▶ What the task asks: From the first line of the listing below to the line with "再次重放序列，计算更新后的 KL，并判断是否允许进入下一 epoch。", print each line exactly, and nothing more. Leave out the pictures.

▶ Excerpted data:
________

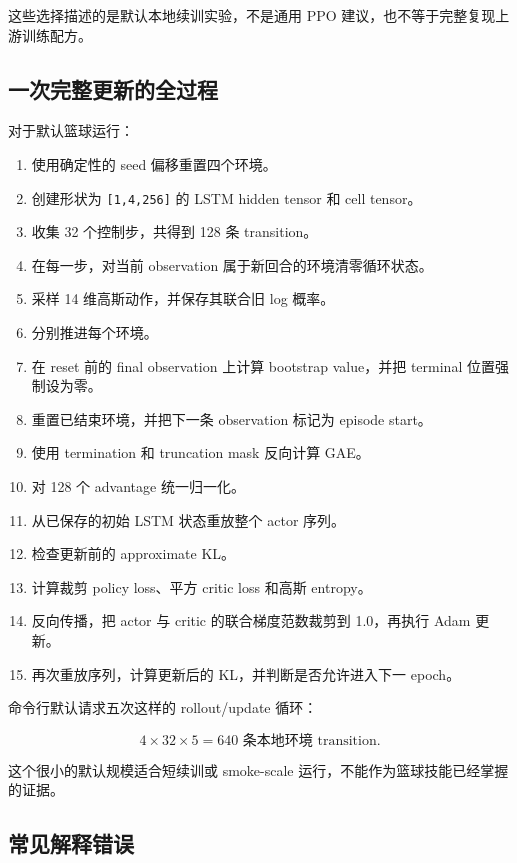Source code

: \documentclass[
  chinese,
  11pt,
  letterpaper,
]{article}
\providecommand{\tightlist}{%
  \setlength{\itemsep}{0pt}\setlength{\parskip}{0pt}}
\begin{document}
这些选择描述的是默认本地续训实验，不是通用 PPO
建议，也不等于完整复现上游训练配方。

\subsection{一次完整更新的全过程}\label{ux4e00ux6b21ux5b8cux6574ux66f4ux65b0ux7684ux5168ux8fc7ux7a0b}

对于默认篮球运行：

\begin{enumerate}
\def\labelenumi{\arabic{enumi}.}
\tightlist
\item
  使用确定性的 seed 偏移重置四个环境。
\item
  创建形状为 \texttt{{[}1,4,256{]}} 的 LSTM hidden tensor 和 cell
  tensor。
\item
  收集 32 个控制步，共得到 128 条 transition。
\item
  在每一步，对当前 observation 属于新回合的环境清零循环状态。
\item
  采样 14 维高斯动作，并保存其联合旧 log 概率。
\item
  分别推进每个环境。
\item
  在 reset 前的 final observation 上计算 bootstrap value，并把 terminal
  位置强制设为零。
\item
  重置已结束环境，并把下一条 observation 标记为 episode start。
\item
  使用 termination 和 truncation mask 反向计算 GAE。
\item
  对 128 个 advantage 统一归一化。
\item
  从已保存的初始 LSTM 状态重放整个 actor 序列。
\item
  检查更新前的 approximate KL。
\item
  计算裁剪 policy loss、平方 critic loss 和高斯 entropy。
\item
  反向传播，把 actor 与 critic 的联合梯度范数裁剪到 1.0，再执行 Adam
  更新。
\item
  再次重放序列，计算更新后的 KL，并判断是否允许进入下一 epoch。
\end{enumerate}

命令行默认请求五次这样的 rollout/update 循环：

\[
4\times32\times5=640
\text{ 条本地环境 transition}.
\]

这个很小的默认规模适合短续训或 smoke-scale
运行，不能作为篮球技能已经掌握的证据。

\subsection{常见解释错误}\label{ux5e38ux89c1ux89e3ux91caux9519ux8bef}
\end{document}
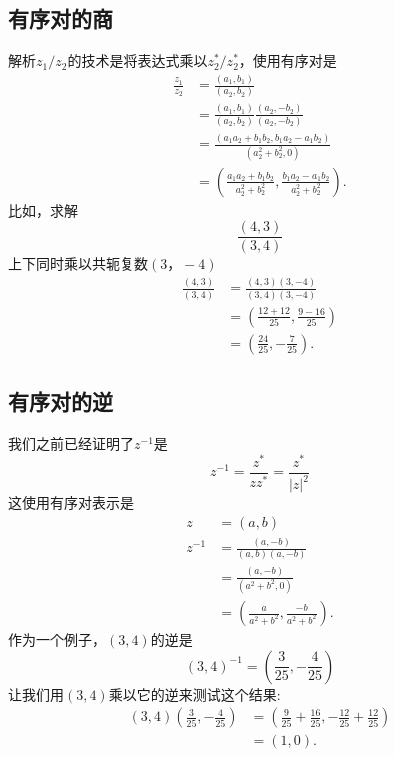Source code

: \subsection{有序对的商}
解析$z_{1} / z_{2}$的技术是将表达式乘以$z_{2}^{*} / z_{2}^{*}$，使用有序对是
$$
  \begin{aligned}
    \frac{z_{1}}{z_{2}} & =\frac{\left(a_{1}, b_{1}\right)}{\left(a_{2}, b_{2}\right)}                                                             \\
                        & =\frac{\left(a_{1}, b_{1}\right)}{\left(a_{2}, b_{2}\right)} \frac{\left(a_{2},-b_{2}\right)}{\left(a_{2},-b_{2}\right)} \\
                        & =\frac{\left(a_{1} a_{2}+b_{1} b_{2}, b_{1} a_{2}-a_{1} b_{2}\right)}{\left(a_{2}^{2}+b_{2}^{2}, 0\right)}               \\
                        & =\left(\frac{a_{1} a_{2}+b_{1} b_{2}}{a_{2}^{2}+b_{2}^{2}}, \frac{b_{1} a_{2}-a_{1} b_{2}}{a_{2}^{2}+b_{2}^{2}}\right) .
  \end{aligned}
$$
比如，求解
$$
  \frac{(4,3)}{(3,4)}
$$
上下同时乘以共轭复数$(3，-4)$
$$
  \begin{aligned}
    \frac{(4,3)}{(3,4)} & =\frac{(4,3)(3,-4)}{(3,4)(3,-4)}                \\
                        & =\left(\frac{12+12}{25}, \frac{9-16}{25}\right) \\
                        & =\left(\frac{24}{25},-\frac{7}{25}\right) .
  \end{aligned}
$$

\subsection{有序对的逆}
我们之前已经证明了$z^{-1}$是
$$
  z^{-1}=\frac{z^{*}}{z z^{*}}=\frac{z^{*}}{|z|^{2}}
$$
这使用有序对表示是
$$
  \begin{aligned}
    z      & =(a, b)                                                       \\
    z^{-1} & =\frac{(a,-b)}{(a, b)(a,-b)}                                  \\
           & =\frac{(a,-b)}{\left(a^{2}+b^{2}, 0\right)}                   \\
           & =\left(\frac{a}{a^{2}+b^{2}}, \frac{-b}{a^{2}+b^{2}}\right) .
  \end{aligned}
$$
作为一个例子，$(3,4)$的逆是
$$
  (3,4)^{-1}=\left(\frac{3}{25},-\frac{4}{25}\right)
$$
让我们用$(3,4)$乘以它的逆来测试这个结果:
$$
  \begin{aligned}
    (3,4)\left(\frac{3}{25},-\frac{4}{25}\right) & =\left(\frac{9}{25}+\frac{16}{25},-\frac{12}{25}+\frac{12}{25}\right) \\
                                                 & =(1,0) .
  \end{aligned}
$$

________

▶ Output for this task:
Source code

: \documentclass[
  chinese,
  11pt,
  letterpaper,
]{article}
\providecommand{\tightlist}{%
  \setlength{\itemsep}{0pt}\setlength{\parskip}{0pt}}
\begin{document}
这些选择描述的是默认本地续训实验，不是通用 PPO
建议，也不等于完整复现上游训练配方。

\subsection{一次完整更新的全过程}\label{ux4e00ux6b21ux5b8cux6574ux66f4ux65b0ux7684ux5168ux8fc7ux7a0b}

对于默认篮球运行：

\begin{enumerate}
\def\labelenumi{\arabic{enumi}.}
\tightlist
\item
  使用确定性的 seed 偏移重置四个环境。
\item
  创建形状为 \texttt{{[}1,4,256{]}} 的 LSTM hidden tensor 和 cell
  tensor。
\item
  收集 32 个控制步，共得到 128 条 transition。
\item
  在每一步，对当前 observation 属于新回合的环境清零循环状态。
\item
  采样 14 维高斯动作，并保存其联合旧 log 概率。
\item
  分别推进每个环境。
\item
  在 reset 前的 final observation 上计算 bootstrap value，并把 terminal
  位置强制设为零。
\item
  重置已结束环境，并把下一条 observation 标记为 episode start。
\item
  使用 termination 和 truncation mask 反向计算 GAE。
\item
  对 128 个 advantage 统一归一化。
\item
  从已保存的初始 LSTM 状态重放整个 actor 序列。
\item
  检查更新前的 approximate KL。
\item
  计算裁剪 policy loss、平方 critic loss 和高斯 entropy。
\item
  反向传播，把 actor 与 critic 的联合梯度范数裁剪到 1.0，再执行 Adam
  更新。
\item
  再次重放序列，计算更新后的 KL，并判断是否允许进入下一 epoch。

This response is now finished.